The University of the Philippines Amidst a Nation in
Crisis: Its History, Role and Directions
(Note: This assessment paper on U.P.’s history, role and
directions was originally prepared in 1984 by a study group of the
Department of Social Science, College of Arts and Sciences on the occasion
of the University’s Diamond Jubilee. Originally published by the
Philippine Development Forum no. 2 (1984), it is now being printed
online for the first time.)
Introduction
The Diamond Jubilee year of the University of the
Philippines (UP) last year (1983), the celebration of which coincided not
only with the inauguration of its 14th President but also with
the most acute crisis of the US-Marcos dictatorship in 18 years, has thrown
into sharp relief the imperative of correctly assessing the role of the
University in Philippine society.
The Angara administration’s emphasis on the
financial difficulties of the University as a major theme of the Diamond
Jubilee celebrations focused attention on government neglect not only of the
University but also of the entire educational system. The deterioration of
its physical plant, the low salaries of its faculty and employees, and its
lack of adequate laboratory equipment – all these actually constitute an
indictment of the current regime, emphasizing the low priority it places on
education because of its emphasis on the creation and maintenance of a
military machine for popular repression.
Angara’s standing as an arch-technocrat and
spokesman for multinational interests at the same time led to the focusing
of attention on the role of the World Bank not only in the University but in
Philippine education as a whole. It was widely held that Angara’s
appointment was logical in the context of imperialist, feudal and
bureaucrat-capitalist interests, marking the beginning of an all out effort
on the part of the dictatorship to re-orient the University from its
traditional commitment to liberal education towards technical education to
meet the manpower needs of the multinational corporations.
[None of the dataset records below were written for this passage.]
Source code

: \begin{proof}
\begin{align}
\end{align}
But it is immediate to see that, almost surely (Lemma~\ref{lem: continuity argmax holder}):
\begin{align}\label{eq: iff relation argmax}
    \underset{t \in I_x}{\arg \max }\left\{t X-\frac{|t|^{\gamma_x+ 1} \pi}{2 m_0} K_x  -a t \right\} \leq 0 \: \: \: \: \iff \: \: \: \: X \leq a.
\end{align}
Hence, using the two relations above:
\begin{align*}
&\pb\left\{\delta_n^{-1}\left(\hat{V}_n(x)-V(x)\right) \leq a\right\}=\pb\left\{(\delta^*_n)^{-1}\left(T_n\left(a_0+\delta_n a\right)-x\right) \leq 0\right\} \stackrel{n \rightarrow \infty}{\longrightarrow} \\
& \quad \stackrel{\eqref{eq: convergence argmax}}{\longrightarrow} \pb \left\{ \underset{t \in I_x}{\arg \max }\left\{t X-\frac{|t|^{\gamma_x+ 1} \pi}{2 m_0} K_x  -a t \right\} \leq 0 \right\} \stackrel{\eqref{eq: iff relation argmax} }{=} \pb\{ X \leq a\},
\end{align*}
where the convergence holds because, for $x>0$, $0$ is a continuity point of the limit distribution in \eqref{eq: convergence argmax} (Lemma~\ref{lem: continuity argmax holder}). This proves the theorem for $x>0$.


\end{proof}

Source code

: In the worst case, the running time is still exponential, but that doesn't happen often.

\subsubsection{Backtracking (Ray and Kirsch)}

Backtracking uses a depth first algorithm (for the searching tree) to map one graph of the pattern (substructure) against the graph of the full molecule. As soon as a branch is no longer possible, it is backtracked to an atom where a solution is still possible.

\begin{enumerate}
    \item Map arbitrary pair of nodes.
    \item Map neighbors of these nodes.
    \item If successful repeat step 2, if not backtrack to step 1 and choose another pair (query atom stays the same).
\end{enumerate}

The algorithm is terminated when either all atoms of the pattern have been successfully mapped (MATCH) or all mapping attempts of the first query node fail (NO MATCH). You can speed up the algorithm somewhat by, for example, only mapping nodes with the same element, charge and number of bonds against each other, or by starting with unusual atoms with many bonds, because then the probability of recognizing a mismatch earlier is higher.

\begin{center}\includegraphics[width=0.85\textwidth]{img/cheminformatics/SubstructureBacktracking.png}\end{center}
The assessments of the University that these range
of issues during the last two years have impelled has in the main consisted
of either total affirmation of its supposed ‘nation-building’ role – the
official line of the Angara administration and the US-Marcos regime – or of
total denial of any positive contribution to the realization of the Filipino
people’s aspirations, the latter being the general tendency of most
progressive analysis.
This paper categorically rejects the regime’s
definition of ‘nation-building’ in terms of UP’s ‘contributions to the
nation’ through the number of Philippine Presidents, Justices of the Supreme
Court, Congressmen, Senators or Assemblymen who were UP graduates. If
anything, the number of UP graduates in the upper levels of the bureaucracy,
both past and present, should suggest only that UP has had – and still has –
a crucial role in the formulation and implementation of policies
advantageous to imperialist, landlord – comprador and bureaucrat-capitalist
interests detrimental to the interests of the broad majority of the people.
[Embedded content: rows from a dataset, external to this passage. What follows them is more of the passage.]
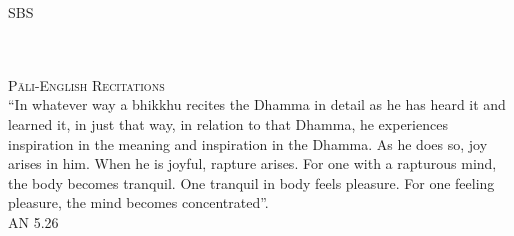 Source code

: 
\cleartorecto
\thispagestyle{empty}
\vspace*{1em}

{\centering


  {\Huge\fontsize{45}{11}\sbsFont SBS}\\[1.0\baselineskip]%

  {\fontsize{18}{14}\chapterTitleFont\textsc{{\thesubtitle\linebreak}}}\\[0.2\baselineskip]

  \\[1.4\baselineskip]

  {\fontsize{10.5}{12}\scshape Pāli-English Recitations}\\[2.5\baselineskip]

  {\quote ``In whatever way a bhikkhu recites the Dhamma in detail as he has heard it and learned it, in just that way, in relation to that Dhamma, he experiences inspiration in the meaning and inspiration in the Dhamma. As he does so, joy arises in him. When he is joyful, rapture arises. For one with a rapturous mind, the body becomes tranquil. One tranquil in body feels pleasure. For one feeling pleasure, the mind becomes concentrated''.\\}\medskip\tiny AN 5.26\\[1.4\baselineskip]
}


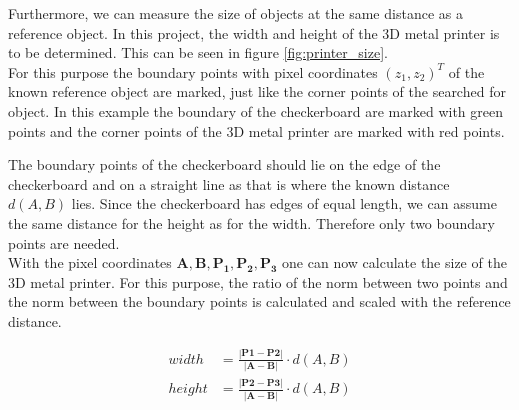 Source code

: Furthermore, we can measure the size of objects at the same distance as a reference object. In this project, the width and height of the 3D metal printer is to be determined. This can be seen in figure \ref{fig:printer_size}.\\

For this purpose the boundary points with pixel coordinates $(z_1, z_2)^{T}$ of the known reference object are marked, just like the corner points of the searched for object. In this example the boundary of the checkerboard are marked with green points and the corner points of the 3D metal printer are marked with red points.

\newpage
The boundary points of the checkerboard should lie on the edge of the checkerboard and on a straight line as that is where the known distance $d(A, B)$ lies. Since the checkerboard has edges of equal length, we can assume the same distance for the height as for the width. Therefore only two boundary points are needed.\\ 

With the pixel coordinates $\bm{A, B, P_1, P_2, P_3}$ one can now calculate the size of the 3D metal printer. For this purpose, the ratio of the norm between two points and the norm between the boundary points is calculated and scaled with the reference distance.

\begin{align}
    width &= \frac{|\bm{P1}-\bm{P2}|}{|\bm{A}-\bm{B}|}\cdot d(A, B)\label{eq5}\\[10pt]
    height &= \frac{|\bm{P2}-\bm{P3}|}{|\bm{A}-\bm{B}|}\cdot d(A, B)\label{eq6}
\end{align}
We hold, however, that the University has not been
totally unable to contribute to ‘nation-building’ – which we define in terms
of its role in the transformation of the consciousness of those individuals,
groups and segments of the middle classes from a dominantly neo-colonial to
a progressive level; in short, in terms of its role in the Philippine
cultural revolution, a revolution that has immeasurably helped create the
advanced levels of political consciousness among certain sectors of the
population and which thus indirectly helped develop not only favorable
conditions for the Filipino people’s struggle but which developed as well
many of its leaders.
We cannot deny that the University, during the last
seventy-six years, has in the main functioned to establish and consolidate
the rule of US imperialism and its domestic minions, the landlord-comprador
class and the bureaucrat-capitalist. Neither, however, can we deny that the
University has also produced nationalists and progressives who have assumed
leading roles in the Filipino people’s struggle for national and social
liberation.
The dual character of the University is well
indicated by the co-existence within it of the contradictory, dialectical
aspects suggested by the above realities. It is essential that this duality
be understood, and its sources in the University’s history – a history
inseparable from that of Philippine society from the 1900’s to the present –
identified.
This paper therefore consists of four parts. The
first deals with the historical evolution and the colonial context of the
establishment of U.P. The discussion emphasizes the continued
Americanization of the University up to the Romulo administration. The
second portion takes up the effects academic repression at the onset of
martial rule, detailing the mechanisms for U.P.’s direct support of the
efforts of the dictatorship in instituting a ‘new society’ during the
presidency of O.D. Corpuz. The third part deals with the Angara
administration. It contains an analysis of the academic and administrative
changes and policies Angara instituted, particularly his ‘managerial
approach’ to the U.P. crisis.
The progressive movement in the educational sector
is entering a more vigorous and militant stage. This paper hopes to
contribute to the preliminary explorations of the direction that the
Filipino people’s struggle has to take with regard to U.P. education in
particular and Philippine education in general, while in the process being
conscious of the material basis of that struggle.
As henchmen of international monopoly capital
strive to maintain imperialist dominance over Philippine society, there will
be new efforts and tactics to smother the liberative potentials of U.P.
education. The question at the moment thus takes the form of how best to
strengthen the progressive and liberative aspects of U.P. education against
its reactionary and obscurantist aspects.